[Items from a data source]
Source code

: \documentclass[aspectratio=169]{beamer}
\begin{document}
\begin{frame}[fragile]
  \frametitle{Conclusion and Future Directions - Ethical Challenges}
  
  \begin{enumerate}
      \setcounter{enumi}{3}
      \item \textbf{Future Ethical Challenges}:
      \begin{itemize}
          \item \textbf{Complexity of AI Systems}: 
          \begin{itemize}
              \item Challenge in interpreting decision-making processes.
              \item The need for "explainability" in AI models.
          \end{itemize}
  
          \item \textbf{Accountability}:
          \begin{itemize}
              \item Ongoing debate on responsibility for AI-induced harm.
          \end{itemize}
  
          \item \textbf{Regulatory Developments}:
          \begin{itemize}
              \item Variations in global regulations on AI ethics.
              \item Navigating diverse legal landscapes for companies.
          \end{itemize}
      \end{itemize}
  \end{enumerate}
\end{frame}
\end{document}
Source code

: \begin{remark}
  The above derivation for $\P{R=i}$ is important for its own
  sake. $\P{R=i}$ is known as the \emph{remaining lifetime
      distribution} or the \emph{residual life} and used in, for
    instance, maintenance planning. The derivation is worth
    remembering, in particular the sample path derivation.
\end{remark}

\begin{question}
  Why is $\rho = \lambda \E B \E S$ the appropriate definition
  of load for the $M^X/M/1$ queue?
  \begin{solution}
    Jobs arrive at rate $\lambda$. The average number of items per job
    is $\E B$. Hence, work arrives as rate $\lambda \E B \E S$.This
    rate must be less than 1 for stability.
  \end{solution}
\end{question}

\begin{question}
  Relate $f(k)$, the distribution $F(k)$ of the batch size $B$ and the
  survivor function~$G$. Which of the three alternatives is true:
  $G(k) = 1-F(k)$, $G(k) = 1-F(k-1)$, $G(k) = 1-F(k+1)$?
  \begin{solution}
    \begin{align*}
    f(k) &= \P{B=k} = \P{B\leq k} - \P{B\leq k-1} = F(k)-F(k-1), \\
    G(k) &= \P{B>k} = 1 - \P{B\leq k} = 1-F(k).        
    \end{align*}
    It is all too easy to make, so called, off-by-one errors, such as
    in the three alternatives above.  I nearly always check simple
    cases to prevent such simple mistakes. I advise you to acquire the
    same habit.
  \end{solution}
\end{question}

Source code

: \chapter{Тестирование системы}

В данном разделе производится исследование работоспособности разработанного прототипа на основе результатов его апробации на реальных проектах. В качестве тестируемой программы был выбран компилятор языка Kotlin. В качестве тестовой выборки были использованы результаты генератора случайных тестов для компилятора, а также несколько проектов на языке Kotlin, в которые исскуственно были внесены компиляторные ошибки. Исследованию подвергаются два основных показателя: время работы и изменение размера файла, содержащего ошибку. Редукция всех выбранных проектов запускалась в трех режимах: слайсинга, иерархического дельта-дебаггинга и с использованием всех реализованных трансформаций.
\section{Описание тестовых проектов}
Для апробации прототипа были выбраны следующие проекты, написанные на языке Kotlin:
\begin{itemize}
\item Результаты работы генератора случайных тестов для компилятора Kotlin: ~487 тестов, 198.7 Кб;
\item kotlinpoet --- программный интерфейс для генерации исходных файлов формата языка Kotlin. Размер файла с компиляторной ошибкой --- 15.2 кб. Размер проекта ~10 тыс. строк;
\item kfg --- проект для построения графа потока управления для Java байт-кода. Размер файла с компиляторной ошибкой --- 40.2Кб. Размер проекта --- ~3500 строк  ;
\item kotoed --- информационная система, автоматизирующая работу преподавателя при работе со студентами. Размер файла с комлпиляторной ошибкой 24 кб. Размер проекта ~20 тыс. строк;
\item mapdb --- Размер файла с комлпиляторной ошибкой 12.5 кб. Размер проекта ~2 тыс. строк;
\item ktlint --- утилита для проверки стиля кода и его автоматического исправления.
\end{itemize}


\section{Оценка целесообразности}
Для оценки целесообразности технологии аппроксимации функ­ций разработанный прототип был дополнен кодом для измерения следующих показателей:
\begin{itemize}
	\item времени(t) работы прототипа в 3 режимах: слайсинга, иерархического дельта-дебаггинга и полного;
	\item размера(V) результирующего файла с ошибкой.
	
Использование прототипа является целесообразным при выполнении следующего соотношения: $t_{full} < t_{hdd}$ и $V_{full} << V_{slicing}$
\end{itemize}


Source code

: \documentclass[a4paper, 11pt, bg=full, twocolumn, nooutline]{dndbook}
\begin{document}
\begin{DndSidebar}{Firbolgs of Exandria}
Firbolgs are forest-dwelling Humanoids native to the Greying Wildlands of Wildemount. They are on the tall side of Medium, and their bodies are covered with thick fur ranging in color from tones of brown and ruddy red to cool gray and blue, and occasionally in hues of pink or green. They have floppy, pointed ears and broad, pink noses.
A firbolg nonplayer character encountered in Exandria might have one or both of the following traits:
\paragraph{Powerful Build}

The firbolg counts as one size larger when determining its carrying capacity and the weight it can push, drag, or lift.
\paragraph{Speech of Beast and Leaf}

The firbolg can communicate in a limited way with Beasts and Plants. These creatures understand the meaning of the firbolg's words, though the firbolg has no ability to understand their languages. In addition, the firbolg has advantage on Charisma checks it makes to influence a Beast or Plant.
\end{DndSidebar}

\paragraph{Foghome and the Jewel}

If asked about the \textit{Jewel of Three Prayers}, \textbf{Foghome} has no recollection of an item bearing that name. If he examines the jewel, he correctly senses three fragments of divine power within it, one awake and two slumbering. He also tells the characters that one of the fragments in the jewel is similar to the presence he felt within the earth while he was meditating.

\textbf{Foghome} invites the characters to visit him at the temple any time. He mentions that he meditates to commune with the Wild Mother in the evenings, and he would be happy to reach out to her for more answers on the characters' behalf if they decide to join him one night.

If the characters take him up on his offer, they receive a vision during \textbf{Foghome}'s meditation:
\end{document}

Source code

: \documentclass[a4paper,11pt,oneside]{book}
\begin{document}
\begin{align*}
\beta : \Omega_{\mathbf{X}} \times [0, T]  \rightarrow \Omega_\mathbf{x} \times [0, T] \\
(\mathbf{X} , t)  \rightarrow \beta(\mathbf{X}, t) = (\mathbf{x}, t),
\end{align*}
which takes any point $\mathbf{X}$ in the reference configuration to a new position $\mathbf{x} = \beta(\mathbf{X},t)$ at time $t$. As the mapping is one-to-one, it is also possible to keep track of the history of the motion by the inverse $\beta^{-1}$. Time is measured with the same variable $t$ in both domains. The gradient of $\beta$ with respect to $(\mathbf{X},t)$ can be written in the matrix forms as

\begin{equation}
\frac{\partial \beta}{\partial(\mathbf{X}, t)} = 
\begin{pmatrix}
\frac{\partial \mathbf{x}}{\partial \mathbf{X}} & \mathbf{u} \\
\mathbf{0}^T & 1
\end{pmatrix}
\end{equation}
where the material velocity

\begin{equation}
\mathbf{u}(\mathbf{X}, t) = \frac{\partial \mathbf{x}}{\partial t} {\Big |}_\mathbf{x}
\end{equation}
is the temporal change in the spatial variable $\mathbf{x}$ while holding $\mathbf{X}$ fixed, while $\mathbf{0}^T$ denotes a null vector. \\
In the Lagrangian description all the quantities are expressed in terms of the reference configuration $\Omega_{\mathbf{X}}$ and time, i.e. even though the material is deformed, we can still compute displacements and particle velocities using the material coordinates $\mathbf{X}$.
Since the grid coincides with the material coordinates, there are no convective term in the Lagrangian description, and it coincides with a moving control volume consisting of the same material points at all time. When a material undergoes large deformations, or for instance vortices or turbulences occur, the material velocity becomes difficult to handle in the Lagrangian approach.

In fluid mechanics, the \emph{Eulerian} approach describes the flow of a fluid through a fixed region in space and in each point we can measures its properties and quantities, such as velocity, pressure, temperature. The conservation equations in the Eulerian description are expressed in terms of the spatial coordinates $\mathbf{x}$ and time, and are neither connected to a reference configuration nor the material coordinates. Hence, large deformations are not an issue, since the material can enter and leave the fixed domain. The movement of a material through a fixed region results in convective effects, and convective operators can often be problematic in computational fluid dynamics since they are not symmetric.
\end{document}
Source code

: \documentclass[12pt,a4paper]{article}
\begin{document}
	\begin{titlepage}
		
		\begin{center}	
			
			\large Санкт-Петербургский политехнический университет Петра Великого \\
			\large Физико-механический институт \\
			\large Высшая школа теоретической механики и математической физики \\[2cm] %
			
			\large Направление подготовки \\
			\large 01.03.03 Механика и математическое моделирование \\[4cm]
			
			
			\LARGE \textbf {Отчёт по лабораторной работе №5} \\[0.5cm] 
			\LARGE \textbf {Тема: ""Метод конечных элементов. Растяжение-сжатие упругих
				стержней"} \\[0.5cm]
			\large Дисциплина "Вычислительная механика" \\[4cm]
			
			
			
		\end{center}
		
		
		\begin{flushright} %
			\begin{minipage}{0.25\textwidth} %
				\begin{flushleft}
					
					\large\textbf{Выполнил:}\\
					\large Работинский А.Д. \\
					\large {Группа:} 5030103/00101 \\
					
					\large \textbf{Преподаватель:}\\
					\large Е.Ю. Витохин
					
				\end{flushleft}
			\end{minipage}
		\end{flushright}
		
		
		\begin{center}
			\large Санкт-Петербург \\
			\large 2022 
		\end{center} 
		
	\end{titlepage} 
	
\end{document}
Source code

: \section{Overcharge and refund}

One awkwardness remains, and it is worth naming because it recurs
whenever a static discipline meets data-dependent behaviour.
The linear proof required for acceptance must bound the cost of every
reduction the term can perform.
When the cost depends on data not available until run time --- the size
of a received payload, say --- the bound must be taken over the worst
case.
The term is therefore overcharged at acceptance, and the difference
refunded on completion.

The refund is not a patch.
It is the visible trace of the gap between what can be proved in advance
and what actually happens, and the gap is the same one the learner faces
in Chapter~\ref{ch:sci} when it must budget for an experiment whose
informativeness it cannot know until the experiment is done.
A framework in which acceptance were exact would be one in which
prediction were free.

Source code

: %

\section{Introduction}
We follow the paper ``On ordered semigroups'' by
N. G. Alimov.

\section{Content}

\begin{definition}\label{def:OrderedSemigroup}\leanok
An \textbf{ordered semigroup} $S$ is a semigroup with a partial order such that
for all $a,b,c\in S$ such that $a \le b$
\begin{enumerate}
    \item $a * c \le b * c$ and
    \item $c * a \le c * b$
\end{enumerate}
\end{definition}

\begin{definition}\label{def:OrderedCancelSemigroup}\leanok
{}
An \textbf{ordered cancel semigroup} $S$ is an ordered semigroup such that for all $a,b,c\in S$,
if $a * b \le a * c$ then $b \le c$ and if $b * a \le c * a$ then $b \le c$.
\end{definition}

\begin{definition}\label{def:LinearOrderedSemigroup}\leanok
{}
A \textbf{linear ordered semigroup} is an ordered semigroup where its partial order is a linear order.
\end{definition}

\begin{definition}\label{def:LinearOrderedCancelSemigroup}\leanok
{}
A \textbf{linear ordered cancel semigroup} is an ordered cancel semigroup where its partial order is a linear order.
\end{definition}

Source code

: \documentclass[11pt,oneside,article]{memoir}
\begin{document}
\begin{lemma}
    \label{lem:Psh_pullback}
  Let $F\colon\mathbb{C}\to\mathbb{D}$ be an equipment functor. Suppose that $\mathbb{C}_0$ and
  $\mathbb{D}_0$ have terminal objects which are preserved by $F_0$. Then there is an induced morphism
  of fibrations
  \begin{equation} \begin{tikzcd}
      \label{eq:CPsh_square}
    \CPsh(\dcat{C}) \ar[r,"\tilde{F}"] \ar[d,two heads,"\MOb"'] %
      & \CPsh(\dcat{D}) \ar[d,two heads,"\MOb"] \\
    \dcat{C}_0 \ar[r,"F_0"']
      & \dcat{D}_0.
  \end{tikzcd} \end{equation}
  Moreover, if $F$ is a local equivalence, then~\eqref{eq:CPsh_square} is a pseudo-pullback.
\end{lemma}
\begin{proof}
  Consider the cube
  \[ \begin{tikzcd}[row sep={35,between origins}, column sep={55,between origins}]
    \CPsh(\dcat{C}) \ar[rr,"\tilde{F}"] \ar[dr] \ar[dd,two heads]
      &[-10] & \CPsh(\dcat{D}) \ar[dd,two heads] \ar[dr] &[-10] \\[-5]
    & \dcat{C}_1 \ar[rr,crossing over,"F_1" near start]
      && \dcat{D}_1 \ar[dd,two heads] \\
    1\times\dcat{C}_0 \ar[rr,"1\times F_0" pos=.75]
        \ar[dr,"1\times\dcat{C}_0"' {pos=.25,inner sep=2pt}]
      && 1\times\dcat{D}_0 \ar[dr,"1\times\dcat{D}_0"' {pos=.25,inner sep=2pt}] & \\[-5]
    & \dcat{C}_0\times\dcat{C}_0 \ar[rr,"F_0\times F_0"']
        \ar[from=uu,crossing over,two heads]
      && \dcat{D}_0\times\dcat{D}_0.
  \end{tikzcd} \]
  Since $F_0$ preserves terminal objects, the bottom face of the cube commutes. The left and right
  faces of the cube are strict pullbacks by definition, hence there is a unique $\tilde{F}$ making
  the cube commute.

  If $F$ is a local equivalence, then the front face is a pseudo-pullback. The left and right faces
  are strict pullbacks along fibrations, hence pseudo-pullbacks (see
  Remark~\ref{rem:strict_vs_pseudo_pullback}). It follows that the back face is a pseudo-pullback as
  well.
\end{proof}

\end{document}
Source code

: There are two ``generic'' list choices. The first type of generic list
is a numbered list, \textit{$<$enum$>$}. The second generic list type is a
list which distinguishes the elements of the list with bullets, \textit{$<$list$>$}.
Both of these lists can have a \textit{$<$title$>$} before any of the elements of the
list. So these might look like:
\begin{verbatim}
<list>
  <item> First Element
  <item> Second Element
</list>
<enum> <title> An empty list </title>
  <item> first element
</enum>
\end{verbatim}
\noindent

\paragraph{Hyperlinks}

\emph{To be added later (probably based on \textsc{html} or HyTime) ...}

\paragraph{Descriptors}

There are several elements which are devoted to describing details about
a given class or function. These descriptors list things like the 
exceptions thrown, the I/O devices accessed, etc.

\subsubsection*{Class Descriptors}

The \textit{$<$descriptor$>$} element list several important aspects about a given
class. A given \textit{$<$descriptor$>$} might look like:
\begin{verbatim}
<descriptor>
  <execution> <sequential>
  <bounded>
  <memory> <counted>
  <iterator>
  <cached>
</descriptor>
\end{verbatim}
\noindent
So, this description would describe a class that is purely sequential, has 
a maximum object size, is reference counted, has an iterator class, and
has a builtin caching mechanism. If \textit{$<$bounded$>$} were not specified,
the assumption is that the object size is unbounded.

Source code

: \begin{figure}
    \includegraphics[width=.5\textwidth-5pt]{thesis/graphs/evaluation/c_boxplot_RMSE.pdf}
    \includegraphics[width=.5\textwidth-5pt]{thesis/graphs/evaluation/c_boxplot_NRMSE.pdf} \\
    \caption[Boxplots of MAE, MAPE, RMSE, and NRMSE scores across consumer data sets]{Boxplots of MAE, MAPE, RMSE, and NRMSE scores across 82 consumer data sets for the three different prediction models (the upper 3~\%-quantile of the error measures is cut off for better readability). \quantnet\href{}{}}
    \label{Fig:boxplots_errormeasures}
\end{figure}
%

## EXERCISE INSTRUCTIONS:
With the line that has "The above derivation" as the first and the line that has "instance, maintenance planning." as the last, repeat exactly that run of lines above and no more.

## EXERCISE OUTPUT:
  The above derivation for $\P{R=i}$ is important for its own
  sake. $\P{R=i}$ is known as the \emph{remaining lifetime
      distribution} or the \emph{residual life} and used in, for
    instance, maintenance planning. The derivation is worth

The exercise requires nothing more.